Goal of the exercise:
Those lines of the following listing which contain the string "users" should be returned.

Available data:
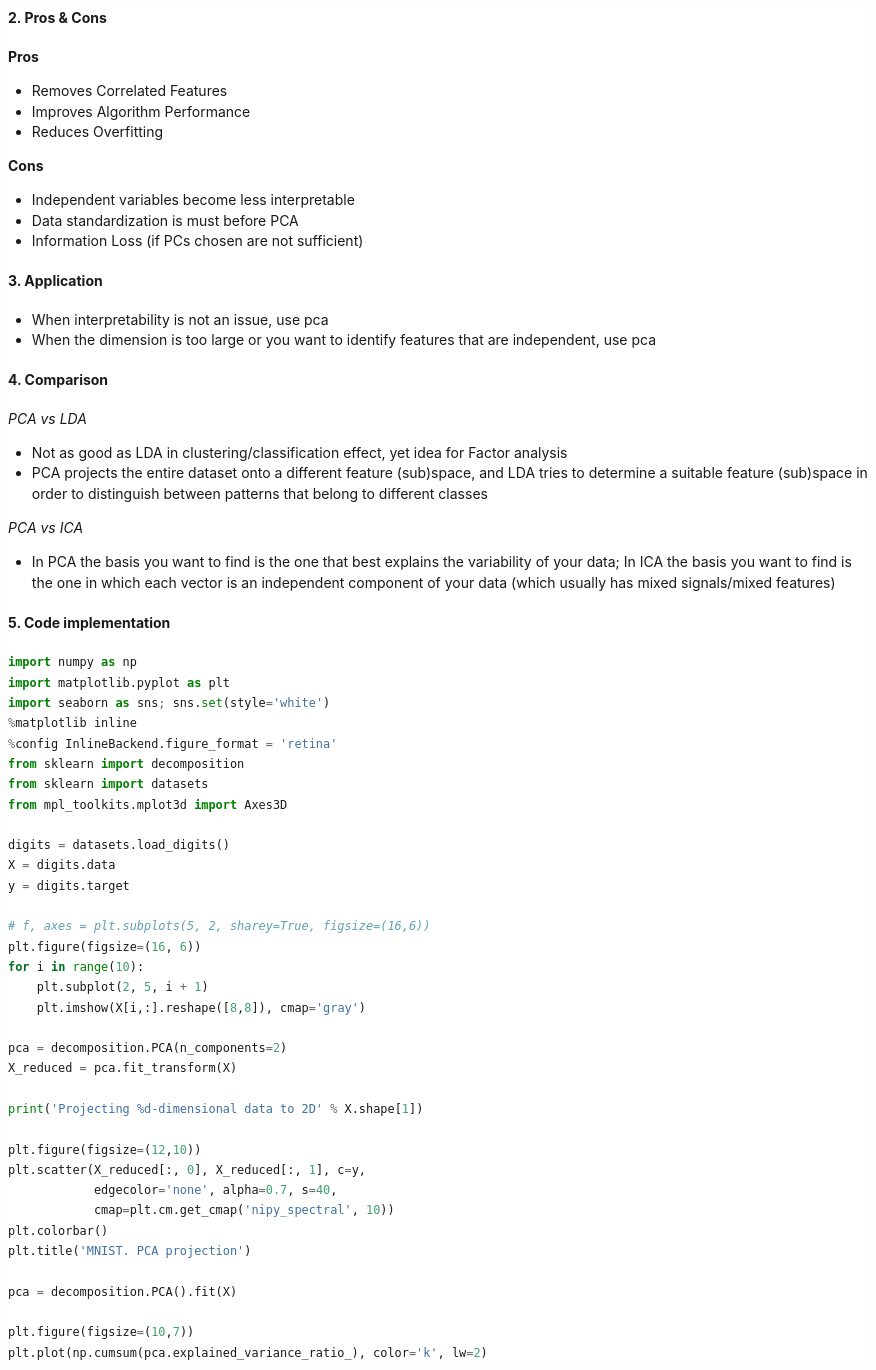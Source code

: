 #### 2. Pros & Cons
**Pros**
- Removes Correlated Features
- Improves Algorithm Performance
- Reduces Overfitting

**Cons**
- Independent variables become less interpretable
- Data standardization is must before PCA
- Information Loss (if PCs chosen are not sufficient)

#### 3. Application
- When interpretability is not an issue, use pca
- When the dimension is too large or you want to identify features that are independent, use pca

#### 4. Comparison
_PCA vs LDA_
- Not as good as LDA in clustering/classification effect, yet idea for Factor analysis
- PCA projects the entire dataset onto a different feature (sub)space, and LDA tries to determine a suitable feature (sub)space in order to distinguish between patterns that belong to different classes


_PCA vs ICA_
- In PCA the basis you want to find is the one that best explains the variability of your data; In ICA the basis you want to find is the one in which each vector is an independent component of your data (which usually has mixed signals/mixed features)

#### 5. Code implementation
```python
import numpy as np
import matplotlib.pyplot as plt
import seaborn as sns; sns.set(style='white')
%matplotlib inline
%config InlineBackend.figure_format = 'retina'
from sklearn import decomposition
from sklearn import datasets
from mpl_toolkits.mplot3d import Axes3D

digits = datasets.load_digits()
X = digits.data
y = digits.target

# f, axes = plt.subplots(5, 2, sharey=True, figsize=(16,6))
plt.figure(figsize=(16, 6))
for i in range(10):
    plt.subplot(2, 5, i + 1)
    plt.imshow(X[i,:].reshape([8,8]), cmap='gray')
    
pca = decomposition.PCA(n_components=2)
X_reduced = pca.fit_transform(X)

print('Projecting %d-dimensional data to 2D' % X.shape[1])

plt.figure(figsize=(12,10))
plt.scatter(X_reduced[:, 0], X_reduced[:, 1], c=y, 
            edgecolor='none', alpha=0.7, s=40,
            cmap=plt.cm.get_cmap('nipy_spectral', 10))
plt.colorbar()
plt.title('MNIST. PCA projection')

pca = decomposition.PCA().fit(X)

plt.figure(figsize=(10,7))
plt.plot(np.cumsum(pca.explained_variance_ratio_), color='k', lw=2)
```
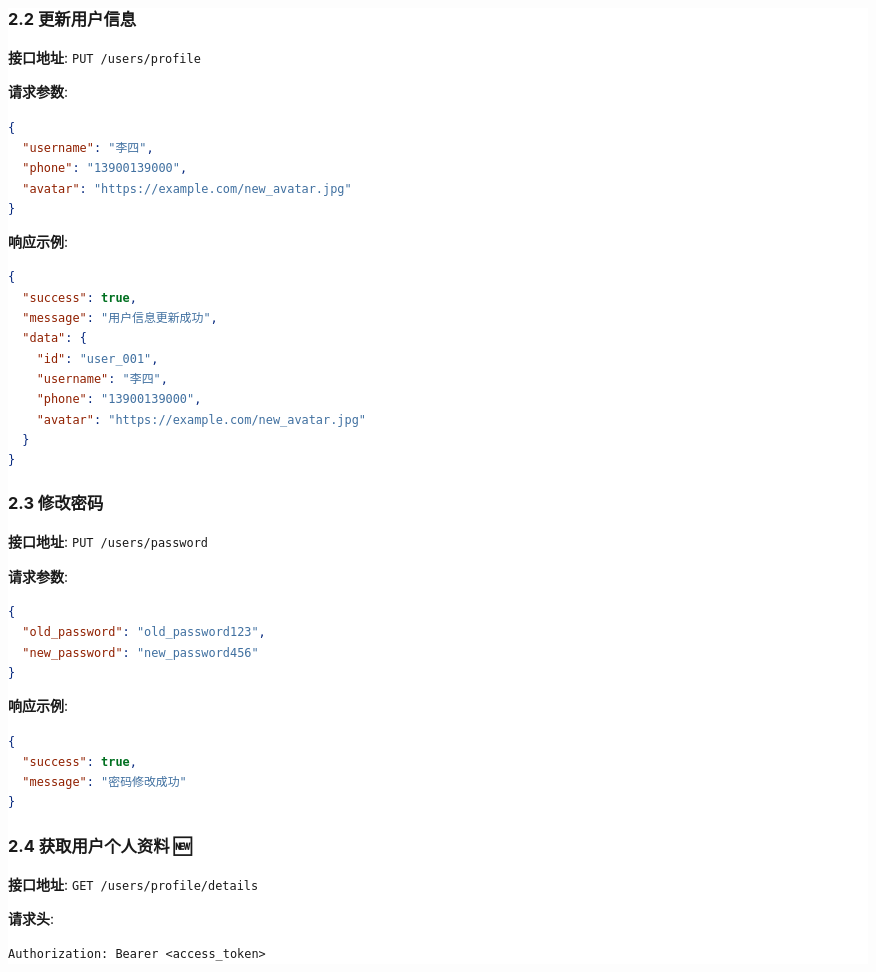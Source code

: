 ### 2.2 更新用户信息

**接口地址**: `PUT /users/profile`

**请求参数**:
```json
{
  "username": "李四",
  "phone": "13900139000",
  "avatar": "https://example.com/new_avatar.jpg"
}
```

**响应示例**:
```json
{
  "success": true,
  "message": "用户信息更新成功",
  "data": {
    "id": "user_001",
    "username": "李四",
    "phone": "13900139000",
    "avatar": "https://example.com/new_avatar.jpg"
  }
}
```

### 2.3 修改密码

**接口地址**: `PUT /users/password`

**请求参数**:
```json
{
  "old_password": "old_password123",
  "new_password": "new_password456"
}
```

**响应示例**:
```json
{
  "success": true,
  "message": "密码修改成功"
}
```

### 2.4 获取用户个人资料 🆕

**接口地址**: `GET /users/profile/details`

**请求头**:
```
Authorization: Bearer <access_token>
```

Result of this task:
**接口地址**: `PUT /users/profile`
**接口地址**: `PUT /users/password`
**接口地址**: `GET /users/profile/details`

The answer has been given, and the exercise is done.